■ HOW TO COMPLETE THIS TASK
Every record below, from the first line to the last, is to be set down again exactly.

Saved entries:

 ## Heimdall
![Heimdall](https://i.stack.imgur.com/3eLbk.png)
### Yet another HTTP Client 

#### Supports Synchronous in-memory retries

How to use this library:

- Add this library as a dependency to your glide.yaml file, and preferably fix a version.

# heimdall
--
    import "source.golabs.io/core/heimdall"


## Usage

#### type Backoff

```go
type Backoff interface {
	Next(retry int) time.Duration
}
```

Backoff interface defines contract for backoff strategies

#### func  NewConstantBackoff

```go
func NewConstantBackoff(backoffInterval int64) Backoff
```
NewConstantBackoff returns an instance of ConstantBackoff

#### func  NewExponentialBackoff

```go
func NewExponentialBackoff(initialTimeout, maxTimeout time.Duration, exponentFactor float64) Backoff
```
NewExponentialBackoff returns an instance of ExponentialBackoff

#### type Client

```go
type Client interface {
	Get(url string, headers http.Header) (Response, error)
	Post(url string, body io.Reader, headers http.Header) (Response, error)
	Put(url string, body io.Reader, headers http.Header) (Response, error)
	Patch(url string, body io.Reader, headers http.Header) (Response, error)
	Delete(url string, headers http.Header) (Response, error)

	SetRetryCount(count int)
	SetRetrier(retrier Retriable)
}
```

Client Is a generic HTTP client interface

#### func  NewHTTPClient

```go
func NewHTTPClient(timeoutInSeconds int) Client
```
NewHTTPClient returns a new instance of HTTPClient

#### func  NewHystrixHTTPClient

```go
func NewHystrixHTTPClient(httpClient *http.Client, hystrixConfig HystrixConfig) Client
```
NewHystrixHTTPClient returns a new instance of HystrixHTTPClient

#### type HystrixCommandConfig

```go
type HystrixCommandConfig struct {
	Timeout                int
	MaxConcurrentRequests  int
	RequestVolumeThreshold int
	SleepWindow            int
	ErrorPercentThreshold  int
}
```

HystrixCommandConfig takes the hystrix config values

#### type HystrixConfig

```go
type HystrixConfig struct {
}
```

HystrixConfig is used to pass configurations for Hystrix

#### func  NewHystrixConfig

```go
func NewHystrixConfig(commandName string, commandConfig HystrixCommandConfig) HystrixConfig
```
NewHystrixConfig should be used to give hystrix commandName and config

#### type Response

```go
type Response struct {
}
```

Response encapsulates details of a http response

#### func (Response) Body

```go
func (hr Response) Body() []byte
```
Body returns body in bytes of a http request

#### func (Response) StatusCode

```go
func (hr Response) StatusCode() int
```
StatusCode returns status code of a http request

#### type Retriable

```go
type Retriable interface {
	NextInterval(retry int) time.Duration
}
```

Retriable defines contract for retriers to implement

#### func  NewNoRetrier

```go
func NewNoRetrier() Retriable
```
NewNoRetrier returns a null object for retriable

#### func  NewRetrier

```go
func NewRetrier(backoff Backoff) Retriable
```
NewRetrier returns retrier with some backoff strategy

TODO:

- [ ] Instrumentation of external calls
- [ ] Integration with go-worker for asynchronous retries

■ OUTPUT BELOW
 ## Heimdall
![Heimdall](https://i.stack.imgur.com/3eLbk.png)
### Yet another HTTP Client 

#### Supports Synchronous in-memory retries

How to use this library:

- Add this library as a dependency to your glide.yaml file, and preferably fix a version.

# heimdall
--
    import "source.golabs.io/core/heimdall"


## Usage

#### type Backoff

```go
type Backoff interface {
	Next(retry int) time.Duration
}
```

Backoff interface defines contract for backoff strategies

#### func  NewConstantBackoff

```go
func NewConstantBackoff(backoffInterval int64) Backoff
```
NewConstantBackoff returns an instance of ConstantBackoff

#### func  NewExponentialBackoff

```go
func NewExponentialBackoff(initialTimeout, maxTimeout time.Duration, exponentFactor float64) Backoff
```
NewExponentialBackoff returns an instance of ExponentialBackoff

#### type Client

```go
type Client interface {
	Get(url string, headers http.Header) (Response, error)
	Post(url string, body io.Reader, headers http.Header) (Response, error)
	Put(url string, body io.Reader, headers http.Header) (Response, error)
	Patch(url string, body io.Reader, headers http.Header) (Response, error)
	Delete(url string, headers http.Header) (Response, error)

	SetRetryCount(count int)
	SetRetrier(retrier Retriable)
}
```

Client Is a generic HTTP client interface

#### func  NewHTTPClient

```go
func NewHTTPClient(timeoutInSeconds int) Client
```
NewHTTPClient returns a new instance of HTTPClient

#### func  NewHystrixHTTPClient

```go
func NewHystrixHTTPClient(httpClient *http.Client, hystrixConfig HystrixConfig) Client
```
NewHystrixHTTPClient returns a new instance of HystrixHTTPClient

#### type HystrixCommandConfig

```go
type HystrixCommandConfig struct {
	Timeout                int
	MaxConcurrentRequests  int
	RequestVolumeThreshold int
	SleepWindow            int
	ErrorPercentThreshold  int
}
```

HystrixCommandConfig takes the hystrix config values

#### type HystrixConfig

```go
type HystrixConfig struct {
}
```

HystrixConfig is used to pass configurations for Hystrix

#### func  NewHystrixConfig

```go
func NewHystrixConfig(commandName string, commandConfig HystrixCommandConfig) HystrixConfig
```
NewHystrixConfig should be used to give hystrix commandName and config

#### type Response

```go
type Response struct {
}
```

Response encapsulates details of a http response

#### func (Response) Body

```go
func (hr Response) Body() []byte
```
Body returns body in bytes of a http request

#### func (Response) StatusCode

```go
func (hr Response) StatusCode() int
```
StatusCode returns status code of a http request

#### type Retriable

```go
type Retriable interface {
	NextInterval(retry int) time.Duration
}
```

Retriable defines contract for retriers to implement

#### func  NewNoRetrier

```go
func NewNoRetrier() Retriable
```
NewNoRetrier returns a null object for retriable

#### func  NewRetrier

```go
func NewRetrier(backoff Backoff) Retriable
```
NewRetrier returns retrier with some backoff strategy

TODO:

- [ ] Instrumentation of external calls
- [ ] Integration with go-worker for asynchronous retries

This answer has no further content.